Direct-current cardioversion is not useful because of the high relapse rate. In some situations, however, judged to be desperate, direct-current cardioversion will be performed. It has also not been proven that electrical cardioversion does not damage a heart already involved in the multiorgan failure of critical illness. Although the effectiveness of magnesium has been questioned there are no reports on adverse effects. In nonacutely threatened patients, therefore, an attempt to achieve rate control and even rhythm control with intravenous infusion of magnesium is worthwhile. If further treatment is deemed necessary, a choice has to be made between various antiarrhythmic drugs. Class IA, class IC and class III antiarrhythmic drugs all are effective but are also proarrhythmic. Calcium-channel blockers are less effective and have the disadvantage of causing hypotension. Intensivists may have an emotional barrier to using β-blockers in patients also receiving vasopressors and inotropes, but β-blockers could be a rational choice. The choice made by most intensivists, however, is for amiodarone: this drug is effective, although not as fast acting as some other drugs. The acute adverse effects seem to be very limited, but the adverse effects in the long term might be a problem. We therefore advocate short-term use of amiodarone if treatment is deemed necessary.
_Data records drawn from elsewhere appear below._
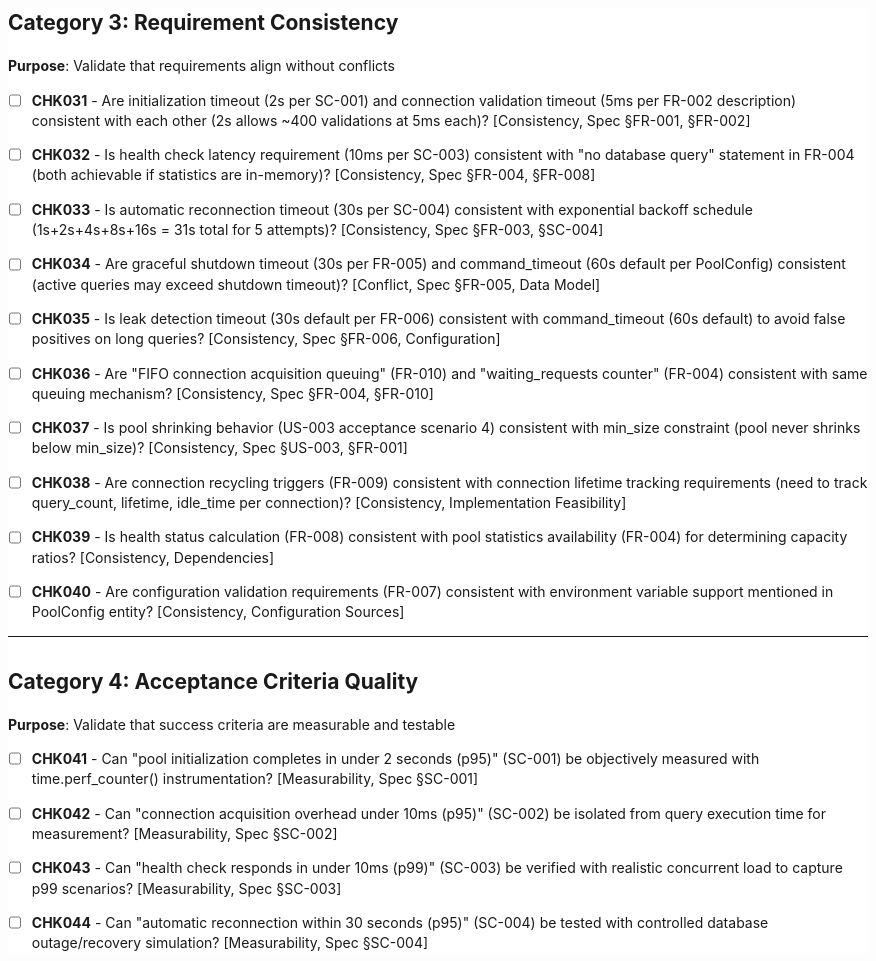
## Category 3: Requirement Consistency

**Purpose**: Validate that requirements align without conflicts

- [ ] **CHK031** - Are initialization timeout (2s per SC-001) and connection validation timeout (5ms per FR-002 description) consistent with each other (2s allows ~400 validations at 5ms each)? [Consistency, Spec §FR-001, §FR-002]

- [ ] **CHK032** - Is health check latency requirement (10ms per SC-003) consistent with "no database query" statement in FR-004 (both achievable if statistics are in-memory)? [Consistency, Spec §FR-004, §FR-008]

- [ ] **CHK033** - Is automatic reconnection timeout (30s per SC-004) consistent with exponential backoff schedule (1s+2s+4s+8s+16s = 31s total for 5 attempts)? [Consistency, Spec §FR-003, §SC-004]

- [ ] **CHK034** - Are graceful shutdown timeout (30s per FR-005) and command_timeout (60s default per PoolConfig) consistent (active queries may exceed shutdown timeout)? [Conflict, Spec §FR-005, Data Model]

- [ ] **CHK035** - Is leak detection timeout (30s default per FR-006) consistent with command_timeout (60s default) to avoid false positives on long queries? [Consistency, Spec §FR-006, Configuration]

- [ ] **CHK036** - Are "FIFO connection acquisition queuing" (FR-010) and "waiting_requests counter" (FR-004) consistent with same queuing mechanism? [Consistency, Spec §FR-004, §FR-010]

- [ ] **CHK037** - Is pool shrinking behavior (US-003 acceptance scenario 4) consistent with min_size constraint (pool never shrinks below min_size)? [Consistency, Spec §US-003, §FR-001]

- [ ] **CHK038** - Are connection recycling triggers (FR-009) consistent with connection lifetime tracking requirements (need to track query_count, lifetime, idle_time per connection)? [Consistency, Implementation Feasibility]

- [ ] **CHK039** - Is health status calculation (FR-008) consistent with pool statistics availability (FR-004) for determining capacity ratios? [Consistency, Dependencies]

- [ ] **CHK040** - Are configuration validation requirements (FR-007) consistent with environment variable support mentioned in PoolConfig entity? [Consistency, Configuration Sources]

---

## Category 4: Acceptance Criteria Quality

**Purpose**: Validate that success criteria are measurable and testable

- [ ] **CHK041** - Can "pool initialization completes in under 2 seconds (p95)" (SC-001) be objectively measured with time.perf_counter() instrumentation? [Measurability, Spec §SC-001]

- [ ] **CHK042** - Can "connection acquisition overhead under 10ms (p95)" (SC-002) be isolated from query execution time for measurement? [Measurability, Spec §SC-002]

- [ ] **CHK043** - Can "health check responds in under 10ms (p99)" (SC-003) be verified with realistic concurrent load to capture p99 scenarios? [Measurability, Spec §SC-003]

- [ ] **CHK044** - Can "automatic reconnection within 30 seconds (p95)" (SC-004) be tested with controlled database outage/recovery simulation? [Measurability, Spec §SC-004]
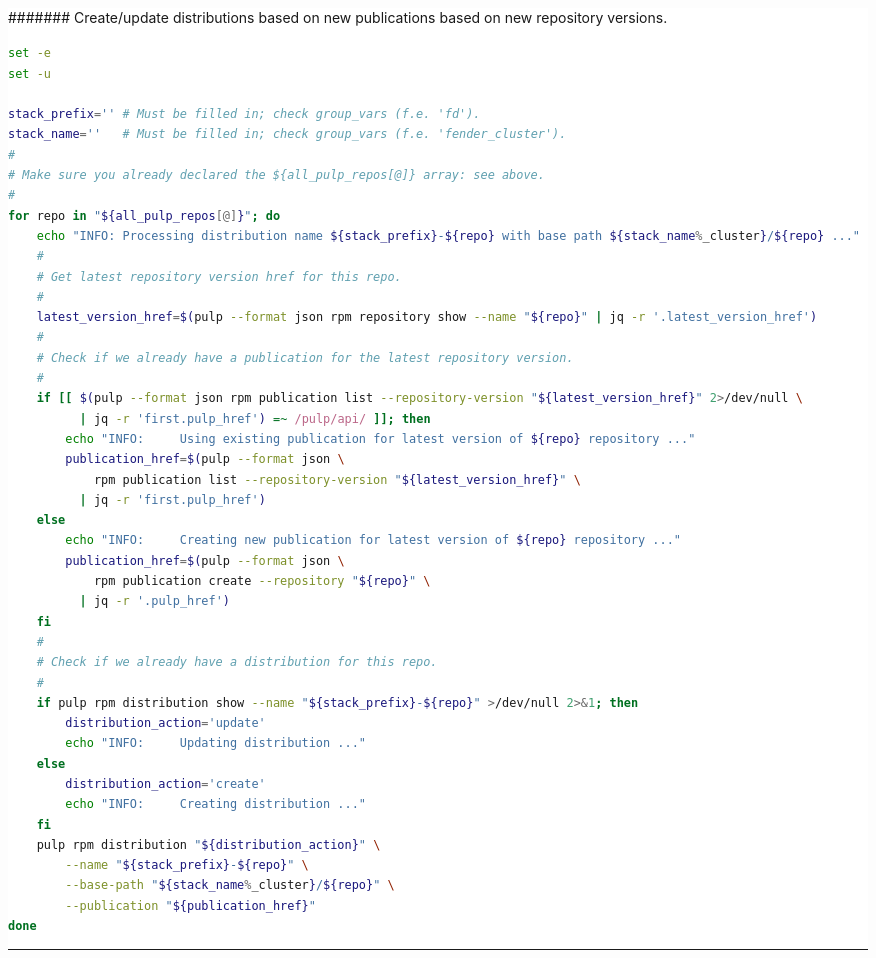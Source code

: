 ####### Create/update distributions based on new publications based on new repository versions.

```bash
set -e
set -u

stack_prefix='' # Must be filled in; check group_vars (f.e. 'fd').
stack_name=''   # Must be filled in; check group_vars (f.e. 'fender_cluster').
#
# Make sure you already declared the ${all_pulp_repos[@]} array: see above.
#
for repo in "${all_pulp_repos[@]}"; do
    echo "INFO: Processing distribution name ${stack_prefix}-${repo} with base path ${stack_name%_cluster}/${repo} ..."
    #
    # Get latest repository version href for this repo.
    #
    latest_version_href=$(pulp --format json rpm repository show --name "${repo}" | jq -r '.latest_version_href')
    #
    # Check if we already have a publication for the latest repository version.
    #
    if [[ $(pulp --format json rpm publication list --repository-version "${latest_version_href}" 2>/dev/null \
          | jq -r 'first.pulp_href') =~ /pulp/api/ ]]; then
        echo "INFO:     Using existing publication for latest version of ${repo} repository ..."
        publication_href=$(pulp --format json \
            rpm publication list --repository-version "${latest_version_href}" \
          | jq -r 'first.pulp_href')
    else
        echo "INFO:     Creating new publication for latest version of ${repo} repository ..."
        publication_href=$(pulp --format json \
            rpm publication create --repository "${repo}" \
          | jq -r '.pulp_href')
    fi
    #
    # Check if we already have a distribution for this repo.
    #
    if pulp rpm distribution show --name "${stack_prefix}-${repo}" >/dev/null 2>&1; then
        distribution_action='update'
        echo "INFO:     Updating distribution ..."
    else
        distribution_action='create'
        echo "INFO:     Creating distribution ..."
    fi
    pulp rpm distribution "${distribution_action}" \
        --name "${stack_prefix}-${repo}" \
        --base-path "${stack_name%_cluster}/${repo}" \
        --publication "${publication_href}"
done
```

---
A protocol concerning AF should also have a statement about stroke prevention. There are, however, no data to support such a statement. We have no data on the stroke incidence of medical ICU patients with AF. Owing to the proinflammatory state, this incidence is probably higher than in other patients with AF. On the other hand, there is also an increased, but unquantified, bleeding risk. Risks and benefits of anticoagulation can therefore not be weighed in general. This balance has to be estimated for individual patients, and an educated guess has to be made [136].

Conclusion

A rational treatment protocol could therefore consist of several steps. First, treatment of predisposing factors is necessary. Second, a short attempt at magnesium supplementation can be done. Third, amiodarone can be administered for a short-term period. Most patients will by then have an acceptable rate or rhythm; however, if the patient does not, ibutilide (a class III drug) can serve as rescue treatment.

We have treated 29 patients in a MICU with this protocol. Ninety per cent of the patients had SR after 24 hours and all patients had an acceptable heart rate. We did not need to use ibutilide treatment, nor direct-current cardioversion. The inhospital mortality in this patient group, however, was still 38% [138].

Having a protocol with a reasonable success rate does not release us from doing further research. The high mortality rate could be caused by the fact that AF is just an epiphenomenon in critically ill patients. The possibility that the mortality is in part caused by insufficient treatment of AF or, on the contrary, is caused by adverse effects of the treatment, however, is too realistic to be ignored. All we have stated about the treatment of AF in MICU patients is based on extrapolation and is therefore just a hypothesis. We should therefore explore the possibility of randomised controlled trials against placebo. These trials should be based on a better understanding of AF in critically ill patients.